Supplied records:
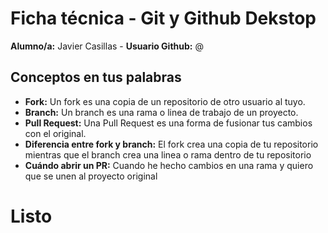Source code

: # Ficha técnica - Git y Github Dekstop

**Alumno/a:** Javier Casillas - **Usuario Github:** @<Jcasillas11>


## Conceptos en tus palabras

- **Fork:** Un fork es una copia de un repositorio de otro usuario al tuyo.
- **Branch:** Un branch es una rama o linea de trabajo de un proyecto.
- **Pull Request:** Una Pull Request es una forma de fusionar tus cambios con el original.
- **Diferencia entre fork y branch:** El fork crea una copia de tu repositorio mientras que el branch crea una linea o rama dentro de tu repositorio
- **Cuándo abrir un PR:** Cuando he hecho cambios en una rama y quiero que se unen al proyecto original  
# Listo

Brief: Every line of the entries above that includes "original" should be copied.

Result of this task:
- **Pull Request:** Una Pull Request es una forma de fusionar tus cambios con el original.
- **Cuándo abrir un PR:** Cuando he hecho cambios en una rama y quiero que se unen al proyecto original  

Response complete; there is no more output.